Extracted records
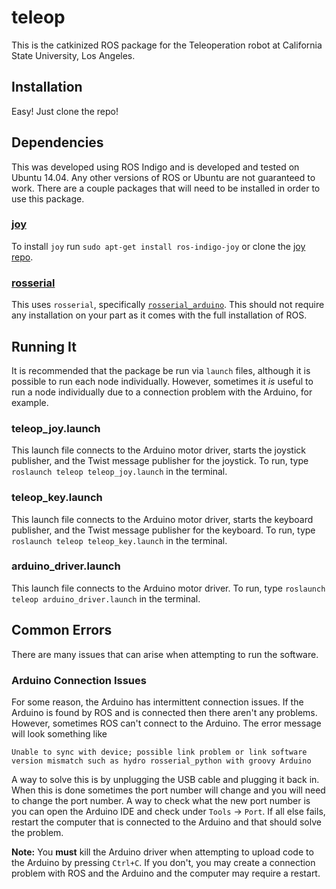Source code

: # teleop
This is the catkinized ROS package for the Teleoperation robot at California State University, Los Angeles.

## Installation
Easy! Just clone the repo!

## Dependencies
This was developed using ROS Indigo and is developed and tested on Ubuntu 14.04. Any other versions of ROS or Ubuntu are not guaranteed to work. There are a couple packages that will need to be installed in order to use this package.

### [joy](http://http://wiki.ros.org/joy "ROS joy package")
To install `joy` run `sudo apt-get install ros-indigo-joy` or clone the [joy repo](http://http://wiki.ros.org/joy "ROS joy package GitHub repo").

### [rosserial](http://http://http://wiki.ros.org/rosserial "ROS rosserial package")
This uses `rosserial`, specifically [`rosserial_arduino`](http://http://http://wiki.ros.org/rosserial "ROS rosserial_arduino package"). This should not require any installation on your part as it comes with the full installation of ROS.

## Running It
It is recommended that the package be run via `launch` files, although it is possible to run each node individually. However, sometimes it *is* useful to run a node individually due to a connection problem with the Arduino, for example.

### teleop_joy.launch
This launch file connects to the Arduino motor driver, starts the joystick publisher, and the Twist message publisher for the joystick. To run, type `roslaunch teleop teleop_joy.launch` in the terminal.

### teleop_key.launch
This launch file connects to the Arduino motor driver, starts the keyboard publisher, and the Twist message publisher for the keyboard. To run, type `roslaunch teleop teleop_key.launch` in the terminal.

### arduino_driver.launch
This launch file connects to the Arduino motor driver. To run, type `roslaunch teleop arduino_driver.launch` in the terminal.

## Common Errors
There are many issues that can arise when attempting to run the software.

### Arduino Connection Issues
For some reason, the Arduino has intermittent connection issues. If the Arduino is found by ROS and is connected then there aren't any problems. However, sometimes ROS can't connect to the Arduino. The error message will look something like

`Unable to sync with device; possible link problem or link software version mismatch such as hydro rosserial_python with groovy Arduino`

A way to solve this is by unplugging the USB cable and plugging it back in. When this is done sometimes the port number will change and you will need to change the port number. A way to check what the new port number is you can open the Arduino IDE and check under `Tools` -> `Port`. If all else fails, restart the computer that is connected to the Arduino and that should solve the problem.

**Note:** You **must** kill the Arduino driver when attempting to upload code to the Arduino by pressing `Ctrl+C`. If you don't, you may create a connection problem with ROS and the Arduino and the computer may require a restart.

◆ **What you should do**: Look through the entries and return each line that has the word "roslaunch" in it.

◆ **Task answer**:
This launch file connects to the Arduino motor driver, starts the joystick publisher, and the Twist message publisher for the joystick. To run, type `roslaunch teleop teleop_joy.launch` in the terminal.
This launch file connects to the Arduino motor driver, starts the keyboard publisher, and the Twist message publisher for the keyboard. To run, type `roslaunch teleop teleop_key.launch` in the terminal.
This launch file connects to the Arduino motor driver. To run, type `roslaunch teleop arduino_driver.launch` in the terminal.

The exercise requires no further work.